Bob Thall
(American, b. 1948)
Chicago, (Near O’Hare), 1991
Bob Thall is known for formally rigorous and deadpan portrayals of the urban and suburban landscape in Chicago. The photograph Chicago (Near O’Hare) is part of a series he produced in the 1990s that focused on the “edge cities” of Chicago — the too-quickly constructed suburban communities surrounding the urban center and older suburban ring. Capturing the sleek artificiality of these recent rootless developments, the image conveys the power, pervasiveness and emptiness of suburban corporate architecture. This work was published in 1999 as the book The New American Village.

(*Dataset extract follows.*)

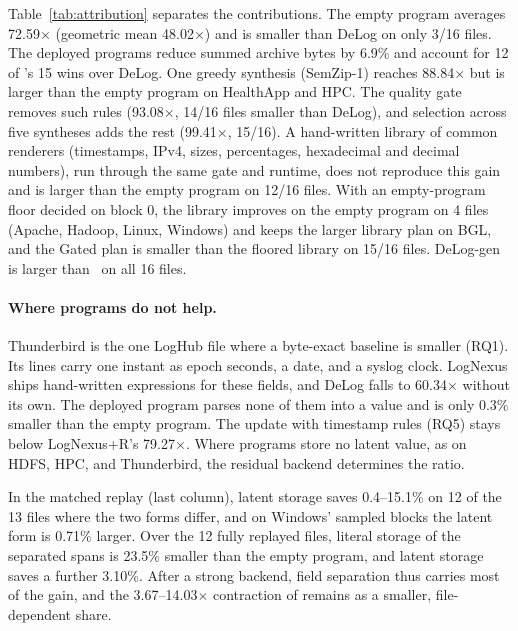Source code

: Table~\ref{tab:attribution} separates the contributions. The empty program averages 72.59$\times$ (geometric mean 48.02$\times$) and is smaller than DeLog on only 3/16 files. The deployed programs reduce summed archive bytes by 6.9\% and account for 12 of \tool's 15 wins over DeLog. One greedy synthesis (SemZip-1) reaches 88.84$\times$ but is larger than the empty program on HealthApp and HPC. The quality gate removes such rules (93.08$\times$, 14/16 files smaller than DeLog), and selection across five syntheses adds the rest (99.41$\times$, 15/16).
A hand-written library of common renderers (timestamps, IPv4, sizes, percentages, hexadecimal and decimal numbers), run through the same gate and runtime, does not reproduce this gain and is larger than the empty program on 12/16 files. With an empty-program floor decided on block 0, the library improves on the empty program on 4 files (Apache, Hadoop, Linux, Windows) and keeps the larger library plan on BGL, and the Gated plan is smaller than the floored library on 15/16 files. DeLog-gen is larger than \tool\ on all 16 files.
\paragraph{Where programs do not help.} Thunderbird is the one LogHub file where a byte-exact baseline is smaller (RQ1). Its lines carry one instant as epoch seconds, a date, and a syslog clock. LogNexus ships hand-written expressions for these fields, and DeLog falls to 60.34$\times$ without its own. The deployed program parses none of them into a value and is only 0.3\% smaller than the empty program. The update with timestamp rules (RQ5) stays below LogNexus+R's 79.27$\times$. Where programs store no latent value, as on HDFS, HPC, and Thunderbird, the residual backend determines the ratio.

In the matched replay (last column), latent storage saves 0.4--15.1\% on 12 of the 13 files where the two forms differ, and on Windows' sampled blocks the latent form is 0.71\% larger. Over the 12 fully replayed files, literal storage of the separated spans is 23.5\% smaller than the empty program, and latent storage saves a further 3.10\%. After a strong backend, field separation thus carries most of the gain, and the 3.67--14.03$\times$ contraction of  remains as a smaller, file-dependent share.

Thall was born in 1948 in Chicago and received a BA and MFA in photography from the University of Illinois at Chicago. He has been a professor of photography since 1976 at Columbia College Chicago and is currently chair of the photography department. Thall is a recipient of a 1998 John F. Simon Guggenheim Memorial Foundation Fellowship. The New American Village pictures were shown in a solo exhibition at the Museum of Contemporary Photography, Columbia College Chicago, in 1999. His photographs are included in many collections, including the Bibliothèque Nationale, Paris; Canadian Centre for Architecture, Montreal; J. Paul Getty Center for the History of Art and the Humanities, Los Angeles; Library of Congress, Washington, DC; Museum of Modern Art, New York; and The Victoria and Albert Museum, London.
Thall, Bob. City Spaces: photographs of Chicago alleys. Chicago: University of Chicago Press, 2002.
Thall, Bob. The Perfect City. Baltimore: Johns Hopkins University Press, 1994.
Thall, Bob. The New American Village. Baltimore: Johns Hopkins University Press, 1999.